Возможно ли создать сегодня произведение первичное по отношению к нашей реальности, не опосредованное отрицанием тотального, не опосредованное иронией и рефлексией? Ведь вторичной свободы не бывает по определению. Свобода – это прямая речь, без кавычек.

Я художник – и писатель, причем одна профессия вытекает из другой, они существуют не параллельно, но являются одним целым. Я пишу большие романы и рисую большие картины, причем картины складываются в книгу, каждая из картин – это глава в повествовании. Так я пишу историю моей страны, нашего общества. Таким образом, я надеюсь создать новую эстетику и восстановить прерванную традицию.

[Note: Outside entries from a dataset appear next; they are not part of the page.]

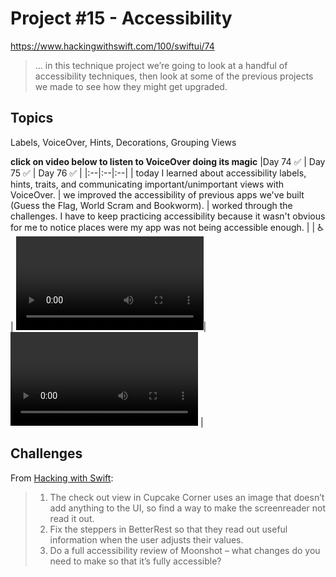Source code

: # Project #15 - Accessibility

https://www.hackingwithswift.com/100/swiftui/74

> ... in this technique project we’re going to look at a handful of accessibility techniques, then look at some of the previous projects we made to see how they might get upgraded.

## Topics
Labels, VoiceOver, Hints, Decorations, Grouping Views

**click on video below to listen to VoiceOver doing its magic**
|Day 74 :white_check_mark: | Day 75 :white_check_mark: | Day 76 :white_check_mark: |
|:--|:--|:--|
| today I learned about accessibility labels, hints, traits, and communicating important/unimportant views with VoiceOver. | we improved the accessibility of previous apps we've built (Guess the Flag, World Scram and Bookworm).  | worked through the challenges. I have to keep practicing accessibility because it wasn't obvious for me to notice places were my app was not being accessible enough. | 
| ♿️  | ![D75](https://user-images.githubusercontent.com/12801333/125219225-77539100-e292-11eb-84dd-7d39e80d5c1c.mp4)| ![D76](https://user-images.githubusercontent.com/12801333/125706800-6a3fd818-1dd3-49bc-a971-5ae686b1f9be.MOV) | 

## Challenges

From [Hacking with Swift](https://www.hackingwithswift.com/books/ios-swiftui/accessibility-wrap-up):
>1. The check out view in Cupcake Corner uses an image that doesn’t add anything to the UI, so find a way to make the screenreader not read it out.
>2. Fix the steppers in BetterRest so that they read out useful information when the user adjusts their values.
>3. Do a full accessibility review of Moonshot – what changes do you need to make so that it’s fully accessible?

Помимо прочего, я не смог бы перестать рисовать и писать, потому что этому меня научил мой отец, и мой долг перед ним неотменим.

Искусство сопротивления

Очень долго я думал, что главное в жизни, это умение сопротивляться окружающей среде. Вы так – а я наоборот, и это был основной принцип, он казался мне исключительно важным. В школьные годы мы выпускали газету «Красный лапоть», потом газету с белогвардейским названием «Наше слово», а потом журнал «Голос». Мы это – я и Андрей Добрынин, мой ближайший друг школьных лет, какое-то время мы даже сидели за одной партой. Школьное прозвище Бункер пристало к Добрынину навсегда, во всяком случае, я его иначе никогда не называл. Мы с Бункером выпустили больше сотни газет – некоторые сохранились.

Сейчас вышел трехтомник сочинений Бункера, а в ту пору Бункер писал в школьных тетрадках свои язвительные стихи, и швейковский юмор советской эпохи предвосхищал соцарт, появившийся несколькими годами позже.

Настал момент, когда соцарт и тот особый стиль речи и мышления, который он воплощал, сделался метаязыком российской интеллигенции. В поздние восьмидесятые этот стиль стал повсеместным – видимо так, такой долгой отрыжкой, прощалось коллективное сознание с фразеологией утопии. Наши отцы и деды говорили пылко и высокопарно, а мы стали говорить с усталым цинизмом. Очень быстро критерием ума стала насмешка – и любой интеллектуал, для того, чтобы его принимали всерьез, должен был обучиться острить. Это напоминало парижские салоны времен Марии Антуанетты, в которых серьезная речь не поощрялась. Подобно французским щеголям, советские интеллигенты говорили кокетливо и едко, избегали прямой речи, страшились показаться серьезными. Странно было наблюдать немолодых людей, читающих со сцены абракадабру, рисующих неумелые карикатуры. В школьных газетах это смотрелось бы, возможно, и неплохо, но даже когда мы, мальчишки, дурачились в школьные годы, то не забывали, что существуют темы, где шутка неуместна.